#### [Work to complete]
Please transcribe exactly the lines from the one containing "The following sections" through the end of the records below, both included, and nothing else.

#### [Data excerpts]
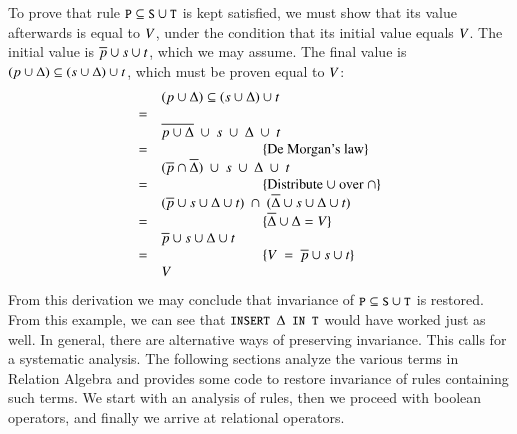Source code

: \documentclass{elsarticle}
\begin{document}
	To prove that rule $\text{\tt\small P}\subseteq\text{\tt\small S}\cup\text{\tt\small T}$ is kept satisfied,
	we must show that its value afterwards is equal to $V$,
	under the condition that its initial value equals $V$.
	The initial value is $\overline{p}\cup s\cup t$, which we may assume.
	The final value is $(p\cup\Delta)\subseteq(s\cup\Delta)\cup t$, which must be proven equal to $V$:
\[\begin{array}{cl}
&(p\cup\Delta)\subseteq(s\cup\Delta)\cup t\\
=&\\
&\overline{p\cup\Delta}\ \cup\ s\ \cup\ \Delta\ \cup\ t\\
=&\hspace{1in}\{\hbox{De Morgan's law}\}\\
&(\overline{p}\cap\overline{\Delta})\ \cup\ s\ \cup\ \Delta\ \cup\ t\\
=&\hspace{1in}\{\hbox{Distribute $\cup$ over $\cap$}\}\\
&(\overline{p}\cup s\cup\Delta\cup t)\ \cap\ (\overline{\Delta}\cup s\cup\Delta\cup t)\\
=&\hspace{1in}\{\overline{\Delta}\cup\Delta=V\}\\
&\overline{p}\cup s\cup\Delta\cup t\\
=&\hspace{1in}\{V\ =\ \overline{p}\cup s\cup t\}\\
&V
\end{array}\]
	From this derivation we may conclude that invariance of $\text{\tt\small P}\subseteq\text{\tt\small S}\cup\text{\tt\small T}$ is restored.
	From this example, we can see that $\code{INSERT }\Delta\code{ IN T}$ would have worked just as well.
	In general, there are alternative ways of preserving invariance.
	This calls for a systematic analysis.
	The following sections analyze the various terms in Relation Algebra and provides some code to restore invariance of rules containing such terms.
	We start with an analysis of rules, then we proceed with boolean operators, and finally we arrive at relational operators.
\end{document}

#### [Response below]
	The following sections analyze the various terms in Relation Algebra and provides some code to restore invariance of rules containing such terms.
	We start with an analysis of rules, then we proceed with boolean operators, and finally we arrive at relational operators.
\end{document}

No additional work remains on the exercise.